⟨

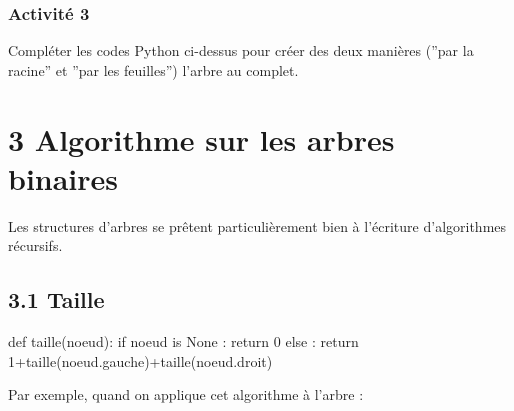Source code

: \documentclass[11pt,a4paper,french,twoside]{PMCours}
\begin{document}
\subsubsection*{Activité 3}
Compléter les codes Python ci-dessus pour créer des deux manières (''par la racine'' et ''par les feuilles'') l'arbre au complet. 

\newpage\noindent
\section*{\vskip -8mm 3 Algorithme sur les arbres binaires}
Les structures d'arbres se prêtent particulièrement bien à l'écriture d'algorithmes récursifs.
\subsection*{\vskip -7mm 3.1 Taille}
\begin{Python}
def taille(noeud):
	if noeud is None :
		return 0
	else :
		return 1+taille(noeud.gauche)+taille(noeud.droit)
\end{Python} 
Par exemple, quand on applique cet algorithme à l'arbre :
\end{document}
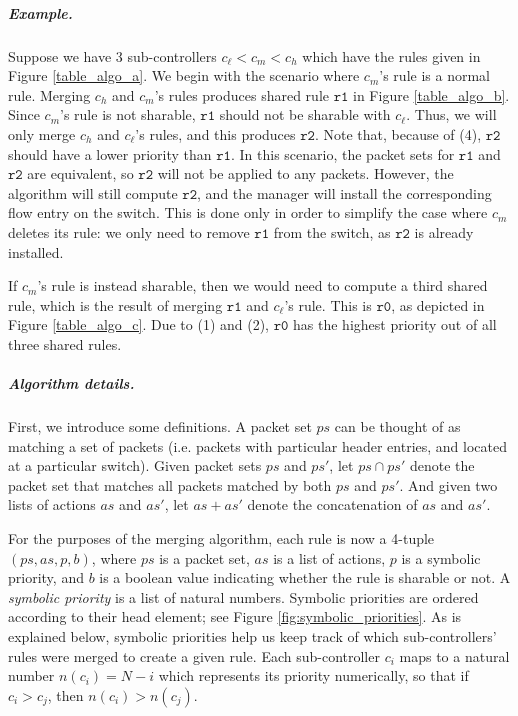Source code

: \documentclass{article}
\begin{document}
\subparagraph{Example.} 
Suppose we have 3 sub-controllers $c_{\ell} < c_m < c_h$ which have the
rules given in Figure \ref{table_algo_a}. 
We begin with the scenario where $c_m$'s rule is a normal rule.
Merging $c_h$ and $c_m$'s rules produces shared rule $\texttt{r1}$ in 
Figure \ref{table_algo_b}.
Since $c_m$'s rule is not sharable, $\texttt{r1}$ should not be sharable
with $c_{\ell}$.
Thus, we will only merge $c_h$ and $c_{\ell}$'s rules, and this produces
$\texttt{r2}$. 
Note that, because of (4),
$\texttt{r2}$ should have a lower priority than $\texttt{r1}$. 
In this scenario, the packet sets for $\texttt{r1}$
and $\texttt{r2}$ are equivalent, so $\texttt{r2}$ will not be applied to 
any packets. However, the algorithm will still compute $\texttt{r2}$, and
the manager will install the corresponding flow entry on the switch.
This is done only in order to simplify 
the case where $c_m$ deletes its rule: we only need to remove $\texttt{r1}$
from the switch, as $\texttt{r2}$ is already installed.

If $c_m$'s rule is instead sharable, then we would need to compute a third
shared rule, which is the result of merging $\texttt{r1}$ and $c_{\ell}$'s
rule. This is $\texttt{r0}$, as depicted in Figure \ref{table_algo_c}.
Due to (1) and (2), $\texttt{r0}$ has the highest priority out of all three
shared rules. 

\subparagraph{Algorithm details.}

First, we introduce some definitions. 
A packet set $ps$ can be thought of as matching a set of packets
(i.e. packets with particular header entries, and located at a particular
switch).
Given packet sets $ps$ and $ps'$, let $ps \cap ps'$ denote the packet set 
that matches all packets matched by both $ps$ and $ps'$.
And given two lists of actions $as$ and $as'$, let $as + as'$ denote the
concatenation of $as$ and $as'$.

For the purposes of the merging algorithm, each rule is now a 4-tuple
$(ps, as, p, b)$, where $ps$ is a packet set, $as$ is a list of actions, 
$p$ is a symbolic priority, and $b$ is a boolean value indicating whether
the rule is sharable or not.
A \emph{symbolic priority} is a list of natural numbers.
Symbolic priorities are ordered according to their head element;
see Figure \ref{fig:symbolic_priorities}. 
As is explained below, symbolic priorities help
us keep track of which sub-controllers' rules were merged
to create a given rule. 
Each sub-controller $c_i$ maps to a natural number $n(c_i) = N-i$ 
which represents its priority numerically, so that if $c_i > c_j$,
then $n(c_i) > n(c_j)$.
\end{document}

⟩

Would you please return every line in the listing where "compute" shows up?

Result:
any packets. However, the algorithm will still compute $\texttt{r2}$, and
If $c_m$'s rule is instead sharable, then we would need to compute a third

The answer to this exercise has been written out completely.